Surviving and Thriving through the Nepal Earthquake

It was day 10 of 18 on the Annapurna Circuit and the day I began my two and a half day push for the highest point we would reach, Thorong-La Pass (5416 meters). I came down for breakfast and made eye contact with a couple that I had hung out with the night before; they were being ranted at by a guide who just had a falling out with his customers. My food came and halfway through my meal, the slighted guide had vented all he could and huffed off, rattling the tables and glasses of the dining area.

“I know it’s just the poor construction of these buildings, and the predominant use of wood, but whenever someone walks by, I can’t help but think it’s an earthquake,” I said to the couple.

“Is that a big thing around here? Do they get big earthquakes?” the husband asked.

“Yeah, that’s what makes these mountains. The last big one was about 80 years ago.”

“So then they are due for another one then, huh?”

“I don’t know if that’s necessarily how it works,” his wife said.

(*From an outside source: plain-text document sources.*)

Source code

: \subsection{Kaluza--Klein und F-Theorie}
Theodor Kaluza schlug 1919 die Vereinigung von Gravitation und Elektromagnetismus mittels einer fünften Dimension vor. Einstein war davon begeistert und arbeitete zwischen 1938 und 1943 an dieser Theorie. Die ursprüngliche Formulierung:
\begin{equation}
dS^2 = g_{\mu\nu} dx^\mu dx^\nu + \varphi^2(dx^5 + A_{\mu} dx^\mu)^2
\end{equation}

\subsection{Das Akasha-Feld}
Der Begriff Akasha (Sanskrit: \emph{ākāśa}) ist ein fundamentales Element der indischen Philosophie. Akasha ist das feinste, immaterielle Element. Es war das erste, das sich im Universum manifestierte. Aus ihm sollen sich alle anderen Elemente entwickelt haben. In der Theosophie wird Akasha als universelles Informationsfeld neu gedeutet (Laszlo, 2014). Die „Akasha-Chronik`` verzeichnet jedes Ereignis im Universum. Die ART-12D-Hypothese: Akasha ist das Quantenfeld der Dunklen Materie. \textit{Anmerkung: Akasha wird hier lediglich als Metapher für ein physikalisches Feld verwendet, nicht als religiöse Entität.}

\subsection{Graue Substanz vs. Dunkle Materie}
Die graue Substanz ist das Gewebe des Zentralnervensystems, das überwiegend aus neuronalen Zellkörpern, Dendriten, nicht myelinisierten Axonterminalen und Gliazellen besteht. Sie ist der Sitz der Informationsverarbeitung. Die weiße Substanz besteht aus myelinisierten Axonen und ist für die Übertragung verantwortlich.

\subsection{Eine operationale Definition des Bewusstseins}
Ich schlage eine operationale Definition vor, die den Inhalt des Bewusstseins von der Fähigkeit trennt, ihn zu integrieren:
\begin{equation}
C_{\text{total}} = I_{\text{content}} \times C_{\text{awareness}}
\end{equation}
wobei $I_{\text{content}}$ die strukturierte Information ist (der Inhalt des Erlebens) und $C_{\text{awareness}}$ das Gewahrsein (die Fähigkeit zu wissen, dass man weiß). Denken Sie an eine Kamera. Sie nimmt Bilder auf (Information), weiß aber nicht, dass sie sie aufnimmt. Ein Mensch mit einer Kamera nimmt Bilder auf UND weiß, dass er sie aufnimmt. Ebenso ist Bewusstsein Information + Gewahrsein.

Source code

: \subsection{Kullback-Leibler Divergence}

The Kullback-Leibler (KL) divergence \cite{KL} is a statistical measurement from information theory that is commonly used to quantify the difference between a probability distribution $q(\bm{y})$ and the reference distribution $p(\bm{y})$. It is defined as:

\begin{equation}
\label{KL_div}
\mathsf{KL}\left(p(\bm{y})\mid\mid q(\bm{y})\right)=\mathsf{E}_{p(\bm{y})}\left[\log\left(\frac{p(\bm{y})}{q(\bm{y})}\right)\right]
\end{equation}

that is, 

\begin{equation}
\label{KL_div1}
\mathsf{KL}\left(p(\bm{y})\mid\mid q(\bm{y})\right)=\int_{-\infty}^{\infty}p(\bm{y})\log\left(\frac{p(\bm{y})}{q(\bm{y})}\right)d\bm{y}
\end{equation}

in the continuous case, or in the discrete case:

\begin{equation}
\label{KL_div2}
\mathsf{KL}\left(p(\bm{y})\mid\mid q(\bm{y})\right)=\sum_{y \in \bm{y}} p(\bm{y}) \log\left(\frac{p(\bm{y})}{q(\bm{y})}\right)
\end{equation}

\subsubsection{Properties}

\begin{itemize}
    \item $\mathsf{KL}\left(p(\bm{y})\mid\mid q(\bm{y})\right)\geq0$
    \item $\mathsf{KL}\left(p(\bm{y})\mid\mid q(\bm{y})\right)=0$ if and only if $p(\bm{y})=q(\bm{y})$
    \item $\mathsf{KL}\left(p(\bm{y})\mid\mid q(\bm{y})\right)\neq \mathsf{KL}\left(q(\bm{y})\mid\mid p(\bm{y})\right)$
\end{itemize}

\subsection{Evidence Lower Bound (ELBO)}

About four hours later, the ground shook beneath my feet, the windows on a newly build lodge behind me shuttered and the scrub brush swayed for what felt like at least a minute. Kumar, my guide, looked me in the eyes and said, “Oooh, earthquake!” When the earth had stilled beneath us, but still tumbled down the slopes of the mountains across the river from us, he said, “I’ve never felt one like that before.”